Task to complete:
Report all lines from the entries below in which "System" appears.

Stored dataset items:
--- --- ---

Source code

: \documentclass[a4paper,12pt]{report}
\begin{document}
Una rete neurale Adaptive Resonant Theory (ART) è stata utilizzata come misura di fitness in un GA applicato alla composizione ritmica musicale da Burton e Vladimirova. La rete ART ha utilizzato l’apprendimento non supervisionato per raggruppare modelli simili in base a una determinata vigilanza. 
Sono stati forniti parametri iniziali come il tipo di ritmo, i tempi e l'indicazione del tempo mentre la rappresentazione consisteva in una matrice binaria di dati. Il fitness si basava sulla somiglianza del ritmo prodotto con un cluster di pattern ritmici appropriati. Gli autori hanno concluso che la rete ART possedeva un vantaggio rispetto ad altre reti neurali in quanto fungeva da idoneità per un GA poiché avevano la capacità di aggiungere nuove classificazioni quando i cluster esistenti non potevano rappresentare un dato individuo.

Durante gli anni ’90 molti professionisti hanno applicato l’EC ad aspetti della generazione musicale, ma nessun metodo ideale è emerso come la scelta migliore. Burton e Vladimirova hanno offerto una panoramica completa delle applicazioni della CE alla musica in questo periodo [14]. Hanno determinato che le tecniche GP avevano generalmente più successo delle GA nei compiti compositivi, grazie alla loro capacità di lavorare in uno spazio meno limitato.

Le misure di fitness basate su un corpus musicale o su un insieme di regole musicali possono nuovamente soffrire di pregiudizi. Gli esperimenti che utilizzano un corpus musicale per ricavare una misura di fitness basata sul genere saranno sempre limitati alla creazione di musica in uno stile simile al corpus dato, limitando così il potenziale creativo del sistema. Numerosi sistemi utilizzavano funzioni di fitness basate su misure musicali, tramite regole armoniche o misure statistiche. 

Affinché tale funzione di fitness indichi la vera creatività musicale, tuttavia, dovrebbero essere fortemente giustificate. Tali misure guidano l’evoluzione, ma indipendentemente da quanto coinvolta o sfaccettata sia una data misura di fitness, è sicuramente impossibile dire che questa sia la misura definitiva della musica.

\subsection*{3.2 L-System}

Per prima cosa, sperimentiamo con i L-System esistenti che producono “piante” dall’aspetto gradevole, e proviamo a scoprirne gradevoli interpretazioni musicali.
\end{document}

--- --- ---

Result of the task:
\subsection*{3.2 L-System}
Per prima cosa, sperimentiamo con i L-System esistenti che producono “piante” dall’aspetto gradevole, e proviamo a scoprirne gradevoli interpretazioni musicali.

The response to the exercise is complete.